EXERCISE DIRECTIONS -> Where a line of the data below has the string "begin", copy that line.

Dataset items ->
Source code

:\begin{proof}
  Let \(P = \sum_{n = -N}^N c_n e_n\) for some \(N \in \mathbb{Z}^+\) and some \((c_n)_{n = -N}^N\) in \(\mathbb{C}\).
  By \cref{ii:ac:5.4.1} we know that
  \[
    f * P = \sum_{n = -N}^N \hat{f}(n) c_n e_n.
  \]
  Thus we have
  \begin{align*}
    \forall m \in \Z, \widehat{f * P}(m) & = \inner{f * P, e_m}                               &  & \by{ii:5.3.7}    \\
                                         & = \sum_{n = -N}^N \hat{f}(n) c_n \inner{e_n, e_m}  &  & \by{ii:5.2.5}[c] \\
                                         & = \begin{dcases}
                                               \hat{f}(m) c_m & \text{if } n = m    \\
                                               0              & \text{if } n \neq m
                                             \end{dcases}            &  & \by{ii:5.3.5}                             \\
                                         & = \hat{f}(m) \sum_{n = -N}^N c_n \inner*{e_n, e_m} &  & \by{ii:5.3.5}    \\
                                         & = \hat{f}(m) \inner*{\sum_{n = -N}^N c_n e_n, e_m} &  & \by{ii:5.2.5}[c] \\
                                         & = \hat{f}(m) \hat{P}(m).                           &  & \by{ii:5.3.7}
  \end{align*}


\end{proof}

YOUR SOLUTION ->
:\begin{proof}
  \begin{align*}
                                         & = \begin{dcases}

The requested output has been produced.